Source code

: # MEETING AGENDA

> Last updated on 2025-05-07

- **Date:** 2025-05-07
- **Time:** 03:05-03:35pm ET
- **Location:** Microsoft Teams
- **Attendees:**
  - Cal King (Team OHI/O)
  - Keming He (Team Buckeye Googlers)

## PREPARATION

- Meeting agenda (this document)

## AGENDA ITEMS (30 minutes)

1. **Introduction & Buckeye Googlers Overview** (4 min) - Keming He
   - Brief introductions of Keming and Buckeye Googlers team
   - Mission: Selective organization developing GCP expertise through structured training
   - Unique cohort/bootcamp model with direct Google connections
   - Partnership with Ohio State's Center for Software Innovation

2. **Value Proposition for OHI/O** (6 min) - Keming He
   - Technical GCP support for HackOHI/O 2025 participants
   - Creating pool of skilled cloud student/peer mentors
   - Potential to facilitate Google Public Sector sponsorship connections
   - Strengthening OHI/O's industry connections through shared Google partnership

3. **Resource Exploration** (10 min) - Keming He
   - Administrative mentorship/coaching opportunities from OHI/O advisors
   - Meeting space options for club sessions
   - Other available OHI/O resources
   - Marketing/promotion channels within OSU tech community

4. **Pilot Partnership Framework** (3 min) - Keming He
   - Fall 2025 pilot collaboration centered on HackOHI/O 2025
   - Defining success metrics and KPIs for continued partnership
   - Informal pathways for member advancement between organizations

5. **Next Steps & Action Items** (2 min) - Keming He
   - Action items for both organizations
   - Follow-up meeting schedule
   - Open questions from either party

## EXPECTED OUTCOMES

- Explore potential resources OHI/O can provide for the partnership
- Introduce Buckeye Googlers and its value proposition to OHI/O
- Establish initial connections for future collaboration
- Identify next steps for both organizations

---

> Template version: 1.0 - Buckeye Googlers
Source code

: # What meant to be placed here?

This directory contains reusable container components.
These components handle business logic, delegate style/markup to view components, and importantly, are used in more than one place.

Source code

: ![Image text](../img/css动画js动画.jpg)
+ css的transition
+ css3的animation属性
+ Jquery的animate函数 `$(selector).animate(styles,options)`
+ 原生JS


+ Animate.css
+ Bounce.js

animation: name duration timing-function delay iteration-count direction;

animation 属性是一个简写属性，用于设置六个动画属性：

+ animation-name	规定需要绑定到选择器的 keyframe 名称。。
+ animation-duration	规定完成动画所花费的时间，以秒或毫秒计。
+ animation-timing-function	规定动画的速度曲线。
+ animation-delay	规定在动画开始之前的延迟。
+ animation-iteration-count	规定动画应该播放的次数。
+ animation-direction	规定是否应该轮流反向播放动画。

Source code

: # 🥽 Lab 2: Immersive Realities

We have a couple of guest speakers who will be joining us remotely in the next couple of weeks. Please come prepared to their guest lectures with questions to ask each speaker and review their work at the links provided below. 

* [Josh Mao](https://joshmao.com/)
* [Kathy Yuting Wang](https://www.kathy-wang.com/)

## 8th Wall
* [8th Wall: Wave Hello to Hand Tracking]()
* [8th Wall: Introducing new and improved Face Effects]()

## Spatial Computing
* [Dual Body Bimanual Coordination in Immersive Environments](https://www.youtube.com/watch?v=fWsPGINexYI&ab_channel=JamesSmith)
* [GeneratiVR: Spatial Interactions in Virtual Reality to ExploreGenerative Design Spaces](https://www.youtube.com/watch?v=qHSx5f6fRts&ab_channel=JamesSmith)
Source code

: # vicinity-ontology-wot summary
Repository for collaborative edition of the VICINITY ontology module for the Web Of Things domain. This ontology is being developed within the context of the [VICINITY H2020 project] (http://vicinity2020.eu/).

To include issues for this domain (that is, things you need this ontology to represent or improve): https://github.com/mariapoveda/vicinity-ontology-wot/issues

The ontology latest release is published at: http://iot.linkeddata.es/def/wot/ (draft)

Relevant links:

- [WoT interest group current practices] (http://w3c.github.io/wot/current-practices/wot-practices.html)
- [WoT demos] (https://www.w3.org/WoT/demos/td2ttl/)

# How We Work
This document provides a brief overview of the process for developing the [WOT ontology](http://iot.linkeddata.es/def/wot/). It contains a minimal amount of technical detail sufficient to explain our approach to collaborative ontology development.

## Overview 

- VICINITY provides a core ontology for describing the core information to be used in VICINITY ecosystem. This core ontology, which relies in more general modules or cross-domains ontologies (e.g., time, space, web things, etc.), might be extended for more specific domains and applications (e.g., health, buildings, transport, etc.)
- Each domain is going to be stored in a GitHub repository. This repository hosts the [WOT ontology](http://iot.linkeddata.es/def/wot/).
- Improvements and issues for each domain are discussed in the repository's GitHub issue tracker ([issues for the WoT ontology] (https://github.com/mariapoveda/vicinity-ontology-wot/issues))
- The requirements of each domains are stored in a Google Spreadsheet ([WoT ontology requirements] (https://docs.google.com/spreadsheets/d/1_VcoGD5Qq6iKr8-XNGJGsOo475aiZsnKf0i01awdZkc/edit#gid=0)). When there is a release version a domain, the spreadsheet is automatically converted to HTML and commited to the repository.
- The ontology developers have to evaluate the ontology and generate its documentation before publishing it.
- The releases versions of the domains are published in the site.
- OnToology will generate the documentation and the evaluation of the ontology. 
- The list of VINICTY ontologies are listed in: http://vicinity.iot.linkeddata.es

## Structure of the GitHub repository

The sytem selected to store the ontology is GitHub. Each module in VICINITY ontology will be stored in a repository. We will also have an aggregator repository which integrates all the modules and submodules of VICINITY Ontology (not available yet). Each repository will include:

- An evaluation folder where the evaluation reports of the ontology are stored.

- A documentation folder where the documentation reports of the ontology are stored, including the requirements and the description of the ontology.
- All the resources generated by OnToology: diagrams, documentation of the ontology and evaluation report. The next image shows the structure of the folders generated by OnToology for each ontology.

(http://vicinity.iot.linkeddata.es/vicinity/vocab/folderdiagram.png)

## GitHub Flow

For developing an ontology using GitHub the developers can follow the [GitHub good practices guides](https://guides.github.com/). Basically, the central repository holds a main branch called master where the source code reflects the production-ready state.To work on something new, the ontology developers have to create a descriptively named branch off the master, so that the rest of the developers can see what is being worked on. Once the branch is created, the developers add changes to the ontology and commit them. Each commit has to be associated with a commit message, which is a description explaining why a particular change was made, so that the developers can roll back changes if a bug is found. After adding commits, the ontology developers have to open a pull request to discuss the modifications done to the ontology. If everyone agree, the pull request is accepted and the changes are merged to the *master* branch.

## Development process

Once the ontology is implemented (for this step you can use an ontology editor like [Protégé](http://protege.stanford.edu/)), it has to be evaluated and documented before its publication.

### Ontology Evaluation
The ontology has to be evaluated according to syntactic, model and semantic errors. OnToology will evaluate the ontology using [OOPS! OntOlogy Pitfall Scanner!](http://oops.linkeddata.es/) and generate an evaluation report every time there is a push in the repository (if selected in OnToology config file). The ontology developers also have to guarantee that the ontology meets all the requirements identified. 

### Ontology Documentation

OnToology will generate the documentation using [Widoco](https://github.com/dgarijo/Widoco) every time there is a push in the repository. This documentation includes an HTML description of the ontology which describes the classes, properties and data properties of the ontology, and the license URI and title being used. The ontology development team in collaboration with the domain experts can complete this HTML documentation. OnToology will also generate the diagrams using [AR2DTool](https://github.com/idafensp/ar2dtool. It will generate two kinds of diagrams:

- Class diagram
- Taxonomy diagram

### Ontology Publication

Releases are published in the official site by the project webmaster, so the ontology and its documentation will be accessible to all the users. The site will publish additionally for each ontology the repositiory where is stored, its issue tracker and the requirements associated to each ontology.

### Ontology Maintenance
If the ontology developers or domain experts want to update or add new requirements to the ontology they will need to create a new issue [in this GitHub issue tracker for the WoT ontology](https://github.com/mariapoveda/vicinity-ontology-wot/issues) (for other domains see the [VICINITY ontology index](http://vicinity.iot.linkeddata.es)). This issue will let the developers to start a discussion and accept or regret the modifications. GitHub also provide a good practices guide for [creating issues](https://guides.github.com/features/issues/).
————
WORK REQUEST:
From the first line of the listing above to the line that contains "- Potential to", inclusive, restate every line word for word. Nothing else belongs in the answer.

ANSWER SPACE:
Source code

: # MEETING AGENDA

> Last updated on 2025-05-07

- **Date:** 2025-05-07
- **Time:** 03:05-03:35pm ET
- **Location:** Microsoft Teams
- **Attendees:**
  - Cal King (Team OHI/O)
  - Keming He (Team Buckeye Googlers)

## PREPARATION

- Meeting agenda (this document)

## AGENDA ITEMS (30 minutes)

1. **Introduction & Buckeye Googlers Overview** (4 min) - Keming He
   - Brief introductions of Keming and Buckeye Googlers team
   - Mission: Selective organization developing GCP expertise through structured training
   - Unique cohort/bootcamp model with direct Google connections
   - Partnership with Ohio State's Center for Software Innovation

2. **Value Proposition for OHI/O** (6 min) - Keming He
   - Technical GCP support for HackOHI/O 2025 participants
   - Creating pool of skilled cloud student/peer mentors
   - Potential to facilitate Google Public Sector sponsorship connections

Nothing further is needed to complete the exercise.